Also a place near Gwalior, Madhya Pradesh

Govindpur is one of the oldest colonies established by Allahabad Development Authority in 1981 at the bank of the river Ganges.

Geography
The approximate area of the colony is 1.5 km2. It is situated on a plateau which protects it from the frequent floods of the river Ganges. It has four levels of residential structures, EWS (economically weaker section), LIG (lower income group), MIG (middle income group) and HIG (higher income group)—representing a typical socio-economic class structure in India. It also comprises plots which gives it a more elegant look.

Transportation
It is very well connected by local transport with the rest of the city with indigenous developed vehicles called Vikram. It is also supported by private and government bus services called Mahanagri and UPSRTC.

Facilities
The oldest shop is that of Moti Yadav  who sells sweets, samosas and tea. The main markets are Aashiyana market, Jeeshan market.  There are two Durga Puja Parks here. Popular shops include Bikaner sweets and Real Cake Palace. The prime shopping place in Govindpur is at Zeeshan market where various kinds of shops ranging from general store to gift shops can be found.

Nearby localities are Chandpur, Salori, Bhulai Ka Purwa, Shivpuri and Shivkuti. 

The best part of the place is near and around taxi stand which houses HIGs from H1 to H10 and a lot many LIG flats. Lalaji Supermart, Shanti Niketan, Chettinad Foods and Education World Coaching are some of the attractions of the area. There is Uptron Chowraha near Govindpur which is a local get together place for youngsters. 

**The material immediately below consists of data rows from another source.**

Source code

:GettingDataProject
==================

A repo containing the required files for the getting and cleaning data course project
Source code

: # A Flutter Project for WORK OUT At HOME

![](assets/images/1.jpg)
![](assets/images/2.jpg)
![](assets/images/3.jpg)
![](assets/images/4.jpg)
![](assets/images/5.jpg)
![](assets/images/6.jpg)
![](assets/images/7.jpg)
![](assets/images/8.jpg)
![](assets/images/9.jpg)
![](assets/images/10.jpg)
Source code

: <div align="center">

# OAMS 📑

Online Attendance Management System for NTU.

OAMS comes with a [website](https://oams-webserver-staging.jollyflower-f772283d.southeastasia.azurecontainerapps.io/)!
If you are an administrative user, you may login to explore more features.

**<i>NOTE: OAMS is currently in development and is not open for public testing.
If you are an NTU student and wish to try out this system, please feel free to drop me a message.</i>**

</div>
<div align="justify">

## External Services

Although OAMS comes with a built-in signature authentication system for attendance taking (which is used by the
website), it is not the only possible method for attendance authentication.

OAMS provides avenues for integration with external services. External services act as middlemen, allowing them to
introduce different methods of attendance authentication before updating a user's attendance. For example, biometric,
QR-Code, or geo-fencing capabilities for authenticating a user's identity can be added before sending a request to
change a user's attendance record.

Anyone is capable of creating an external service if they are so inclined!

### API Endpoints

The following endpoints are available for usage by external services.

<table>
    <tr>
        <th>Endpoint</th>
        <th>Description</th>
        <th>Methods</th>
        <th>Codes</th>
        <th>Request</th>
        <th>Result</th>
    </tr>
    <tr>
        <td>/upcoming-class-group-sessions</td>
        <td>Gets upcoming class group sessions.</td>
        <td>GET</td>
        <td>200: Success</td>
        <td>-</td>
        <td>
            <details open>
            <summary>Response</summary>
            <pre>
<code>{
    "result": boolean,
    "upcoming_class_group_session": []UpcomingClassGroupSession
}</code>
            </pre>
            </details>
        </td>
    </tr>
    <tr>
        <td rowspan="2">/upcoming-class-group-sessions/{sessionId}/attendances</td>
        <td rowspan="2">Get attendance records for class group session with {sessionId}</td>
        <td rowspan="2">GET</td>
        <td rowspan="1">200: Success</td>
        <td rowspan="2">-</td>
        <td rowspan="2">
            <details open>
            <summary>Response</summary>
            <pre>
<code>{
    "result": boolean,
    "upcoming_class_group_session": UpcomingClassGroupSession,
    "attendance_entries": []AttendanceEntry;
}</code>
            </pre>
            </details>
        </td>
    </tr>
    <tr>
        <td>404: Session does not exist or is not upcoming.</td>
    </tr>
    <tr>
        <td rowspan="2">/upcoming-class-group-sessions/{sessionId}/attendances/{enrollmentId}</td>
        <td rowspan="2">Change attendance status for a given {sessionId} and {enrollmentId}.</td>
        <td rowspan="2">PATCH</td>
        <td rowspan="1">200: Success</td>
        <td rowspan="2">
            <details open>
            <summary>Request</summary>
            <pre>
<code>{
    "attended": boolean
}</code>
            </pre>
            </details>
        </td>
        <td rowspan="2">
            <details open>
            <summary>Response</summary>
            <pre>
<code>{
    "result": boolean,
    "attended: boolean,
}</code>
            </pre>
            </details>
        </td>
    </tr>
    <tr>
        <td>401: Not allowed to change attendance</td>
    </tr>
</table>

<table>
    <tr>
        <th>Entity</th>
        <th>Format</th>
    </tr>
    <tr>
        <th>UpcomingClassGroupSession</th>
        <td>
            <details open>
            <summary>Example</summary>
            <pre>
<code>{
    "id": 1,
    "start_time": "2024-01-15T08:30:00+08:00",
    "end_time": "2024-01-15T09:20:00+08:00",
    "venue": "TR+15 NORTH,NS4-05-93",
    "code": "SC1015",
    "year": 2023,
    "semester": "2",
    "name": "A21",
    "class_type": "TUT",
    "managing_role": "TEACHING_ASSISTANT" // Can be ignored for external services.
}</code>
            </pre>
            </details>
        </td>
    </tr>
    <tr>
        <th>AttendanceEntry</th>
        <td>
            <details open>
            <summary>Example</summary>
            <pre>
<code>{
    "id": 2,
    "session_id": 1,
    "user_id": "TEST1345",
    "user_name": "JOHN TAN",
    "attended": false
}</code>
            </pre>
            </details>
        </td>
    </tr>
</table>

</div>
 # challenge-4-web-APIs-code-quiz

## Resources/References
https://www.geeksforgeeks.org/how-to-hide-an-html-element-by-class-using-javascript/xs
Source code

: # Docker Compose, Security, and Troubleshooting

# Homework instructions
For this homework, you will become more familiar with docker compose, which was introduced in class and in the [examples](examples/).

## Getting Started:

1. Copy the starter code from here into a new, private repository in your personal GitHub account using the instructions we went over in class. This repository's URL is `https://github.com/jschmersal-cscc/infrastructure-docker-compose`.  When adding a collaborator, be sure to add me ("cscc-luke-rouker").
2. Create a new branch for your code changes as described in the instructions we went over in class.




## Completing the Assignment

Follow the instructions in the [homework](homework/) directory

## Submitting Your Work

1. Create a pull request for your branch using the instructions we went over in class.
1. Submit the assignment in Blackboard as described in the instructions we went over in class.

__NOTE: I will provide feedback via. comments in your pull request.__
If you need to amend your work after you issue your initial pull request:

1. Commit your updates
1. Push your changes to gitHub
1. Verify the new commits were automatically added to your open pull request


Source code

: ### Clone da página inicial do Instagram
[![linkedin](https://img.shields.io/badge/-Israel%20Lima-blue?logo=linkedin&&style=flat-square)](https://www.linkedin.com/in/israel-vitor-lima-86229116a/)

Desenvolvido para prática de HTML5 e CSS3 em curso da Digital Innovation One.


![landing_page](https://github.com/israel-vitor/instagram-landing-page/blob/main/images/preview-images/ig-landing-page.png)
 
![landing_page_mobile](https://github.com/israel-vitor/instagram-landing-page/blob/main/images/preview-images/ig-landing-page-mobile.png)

There are a number of medical stores in Govindpur; one can be found at Zeeshan Market and another important medical shop is Jaiswal Medical Store at Govindpur Chauraha. A number of roadside shops serve fast foods.

Nearby places

Places to visit in Govindpur include Shivkuti Temple, one of the oldest temples of India which houses a Shiv Kaccheri which has thousands of shivlings and is of high importance to Shiv devotees. The Narayan Ashram is another such place which houses three temples in inside a huge lush green campus, which is a great outing spot for local residents. Also the famous, Motilal Nehru National Institute of Technology, one of the 30 NIT's of India is situated just one and a half kilometres from Govindpur colony. There are a number of restaurants too situated quite close to Govindpur area important one being, Treat Restaurant and The Home Restaurant.

About 14.2 km from sangam "In Hindu tradition Triveni Sangam is the 'confluence' of three rivers. Sangama is the Sanskrit word for confluence. The point of confluence is a sacred place for Hindus".